Die vierzehnjährige Aissatou kichert hinter vorgehaltener Hand. Ein Blick von Ibrahims Mutter genügt, und Aissatou schnappt sich die nassen Katzenbündel, rubbelt sie mit einem Zipfel ihres Pagne trocken und setzt sie in sicherer Entfernung bei ihrer aus dem Versteck wieder aufgetauchten Mutter ab.
Ibrahims zweijährige Nichte Fatou und sein knapp dreijähriger Neffe Marufo sitzen auf dem Sandboden und schauen dem Treiben mit großen Augen zu. Die Mutter der beiden, seine Schwester Dzuera, ist mit ihrem Baby beschäftigt. Die Kleinen lassen spielend Sand und Blätter aus ihren über dem Kopf erhobenen Händchen rieseln. Dabei bekommt Fatou Sand in die Augen. Schreiend reibt sie sich die kleinen Fäuste ins Gesicht. Aissatou lässt wieder ihre Töpfe in Stich und eilt tröstend an Fatous Seite. Sie nimmt sie auf den Arm und wischt ihr mit der flachen Hand den Sand aus dem Gesichtchen, drückt ihr die Augenlider zu und pustet liebevoll noch verbliebene Sandkörner um die Augen herum fort.
„Müsst ihr denn immer gleich so ein Geschrei machen?“, zetert Ibrahims gebrechlicher Vater von der ebenso hinfälligen Holzbank im Schatten der Hauswand. Kopfschüttelnd, die Hände auf seinen Stock gestützt, murmelt er: „Dieser Junge, wo der hinkommt, gibt es Unruhe“; und etwas lauter in Richtung Ibrahims Hütte: „Wo bleibt der Respekt gegenüber deinem alten Vater? Habe ich nicht das Recht auf einen ruhigen Abend im Kreise meiner Familie?“ Keine Antwort.
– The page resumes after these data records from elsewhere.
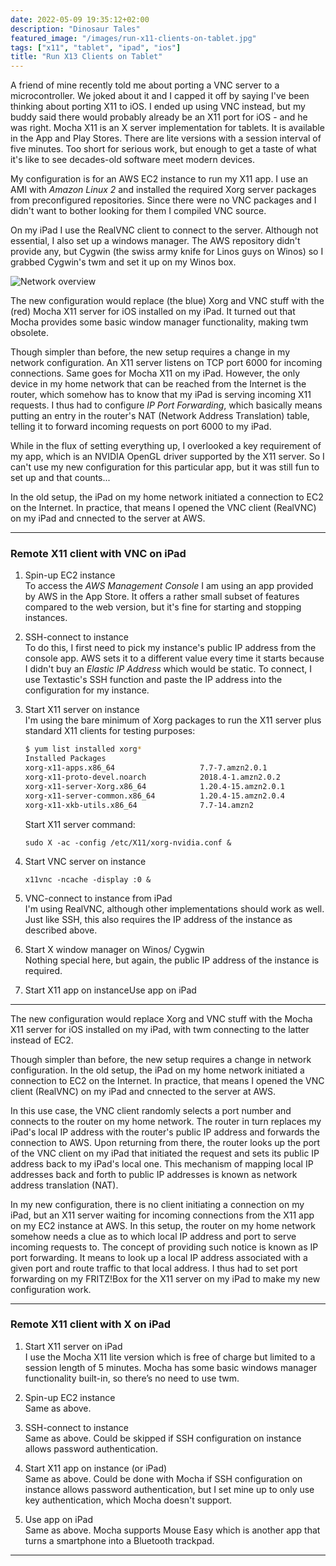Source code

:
 ```yaml
---
date: 2022-05-09 19:35:12+02:00
description: "Dinosaur Tales"
featured_image: "/images/run-x11-clients-on-tablet.jpg"
tags: ["x11", "tablet", "ipad", "ios"]
title: "Run X13 Clients on Tablet"
---
```


A friend of mine recently told me about porting a VNC server to a microcontroller. We joked about it and I capped it off by saying I've been thinking about porting X11 to iOS. I ended up using VNC instead, but my buddy said there would probably already be an X11 port for iOS - and he was right. Mocha X11 is an X server implementation for tablets. It is available in the App and Play Stores. There are lite versions with a session interval of five minutes. Too short for serious work, but enough to get a taste of what it's like to see decades-old software meet modern devices.

My configuration is for an AWS EC2 instance to run my X11 app. I use an AMI with _Amazon Linux 2_ and installed the required Xorg server packages from preconfigured repositories. Since there were no VNC packages and I didn't want to bother looking for them I compiled VNC source.

On my iPad I use the RealVNC client to connect to the server. Although not essential, I also set up a windows manager. The AWS repository didn't provide any, but Cygwin (the swiss army knife for Linos guys on Winos) so I grabbed Cygwin's twm and set it up on my Winos box.

![Network overview](/images/network-overview-2nd-draft.jpg)

The new configuration would replace (the blue) Xorg and VNC stuff with the (red) Mocha X11 server for iOS installed on my iPad. It turned out that Mocha provides some basic window manager functionality, making twm obsolete.

Though simpler than before, the new setup requires a change in my network configuration. An X11 server listens on TCP port 6000 for incoming connections. Same goes for Mocha X11 on my iPad. However, the only device in my home network that can be reached from the Internet is the router, which somehow has to know that my iPad is serving incoming X11 requests. I thus had to configure _IP Port Forwarding_, which basically means putting an entry in the router's NAT (Network Address Translation) table, telling it to forward incoming requests on port 6000 to my iPad.

While in the flux of setting everything up, I overlooked a key requirement of my app, which is an NVIDIA OpenGL driver supported by the X11 server. So I can't use my new configuration for this particular app, but it was still fun to set up and that counts...




In the old setup, the iPad on my home network initiated a connection to EC2 on the Internet. In practice, that means I opened the VNC client (RealVNC) on my iPad and cnnected to the server at AWS.

___
### Remote X11 client with VNC on iPad

1. Spin-up EC2 instance  
  To access the _AWS Management Console_ I am using an app provided by AWS in the App Store. It offers a rather small subset of features compared to the web version, but it's fine for starting and stopping instances. 

2. SSH-connect to instance  
  To do this, I first need to pick my instance's public IP address from the console app. AWS sets it to a different value every time it starts because I didn't buy an _Elastic IP Address_ which would be static. To connect, I use Textastic's SSH function and paste the IP address into the configuration for my instance.

3. Start X11 server on instance  
  I'm using the bare minimum of Xorg packages to run the X11 server plus standard X11 clients for testing purposes:
    ```bash
    $ yum list installed xorg*
    Installed Packages
    xorg-x11-apps.x86_64                   7.7-7.amzn2.0.1               @amzn2-core
    xorg-x11-proto-devel.noarch            2018.4-1.amzn2.0.2            @amzn2-core
    xorg-x11-server-Xorg.x86_64            1.20.4-15.amzn2.0.1           @amzn2-core
    xorg-x11-server-common.x86_64          1.20.4-15.amzn2.0.4           @amzn2-core
    xorg-x11-xkb-utils.x86_64              7.7-14.amzn2                  @amzn2-core
    ```
    Start X11 server command:
    ```
    sudo X -ac -config /etc/X11/xorg-nvidia.conf &
    ```

4. Start VNC server on instance  
    ```
    x11vnc -ncache -display :0 &
    ```

5. VNC-connect to instance from iPad  
  I'm using RealVNC, although other implementations should work as well. Just like SSH, this also requires the IP address of the instance as described above. 

6. Start X window manager on Winos/ Cygwin  
  Nothing special here, but again, the public IP address of the instance is required.

7. Start X11 app on instanceUse app on iPad  
___

The new configuration would replace Xorg and VNC stuff with the Mocha X11 server for iOS installed on my iPad, with twm connecting to the latter instead of EC2.

Though simpler than before, the new setup requires a change in network configuration. In the old setup, the iPad on my home network initiated a connection to EC2 on the Internet. In practice, that means I opened the VNC client (RealVNC) on my iPad and cnnected to the server at AWS.


In this use case, the VNC client randomly selects a port number and connects to the router on my home network. The router in turn replaces my iPad's local IP address with the router's public IP address and forwards the connection to AWS. Upon returning from there, the router looks up the port of the VNC client on my iPad that initiated the request and sets its public IP address back to my iPad's local one. This mechanism of mapping local IP addresses back and forth to public IP addresses is known as network address translation (NAT).

In my new configuration, there is no client initiating a connection on my iPad, but an X11 server waiting for incoming connections from the X11 app on my EC2 instance at AWS. In this setup, the router on my home network somehow needs a clue as to which local IP address and port to serve incoming requests to. The concept of providing such notice is known as IP port forwarding. It means to look up a local IP address associated with a given port and route traffic to that local address. I thus had to set port forwarding on my FRITZ!Box for the X11 server on my iPad to make my new configuration work.

___
### Remote X11 client with X on iPad

1. Start X11 server on iPad  
  I use the Mocha X11 lite version which is free of charge but limited to a session length of 5 minutes. Mocha has some basic windows manager functionality built-in, so there’s no need to use twm.

2. Spin-up EC2 instance  
  Same as above.

3. SSH-connect to instance  
  Same as above. Could be skipped if SSH configuration on instance allows password authentication. 

4. Start X11 app on instance (or iPad)  
  Same as above. Could be done with Mocha if SSH configuration on instance allows password authentication, but I set mine up to only use key authentication, which Mocha doesn't support.

5. Use app on iPad  
  Same as above. Mocha supports Mouse Easy which is another app that turns a smartphone into a Bluetooth trackpad.
___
Stattdessen trägt die Abendbrise nun die friedlichen Geräusche der Nachbarn in die eintretende Stille seines Hofes. Nebenan wird Hirse gestampft, Kinder planschen mit dem Waschwasser, die Blechtore knarzen von den heimkehrenden Männern und Gesprächsfetzen wehen herüber.
‚So sollte es auch hier sein’, denkt Ibrahims Vater neidisch und steht mühsam auf. Eigentlich ist dies die angenehmste Stunde seines sonst eher eintönigen Tages; alle sind zu Hause und sein Sohn muss Rechenschaft über die ihm aufgetragenen Arbeiten ablegen. Das gibt ihm das Gefühl, noch der Herr im Hof zu sein. Außerdem schätzt er es, wenn die leichte, fast ätherische Abendluft sanft über sein zerfurchtes Gesicht streicht und ihm das Atmen erleichtert; er genießt die verführerischen Kochdünste, die seine Sinne wieder beleben, wenn er den Frauen beim Kochen zuschaut; aber vor allem liebt er es, von der kleinen Anhöhe den Blick über den Hof in die Savanne bis zum Horizont schweifen zu lassen und dabei seinen Gedanken nachzuhängen. Das alles hat ihm Ibrahim durch sein unbedachtes Handeln verdorben.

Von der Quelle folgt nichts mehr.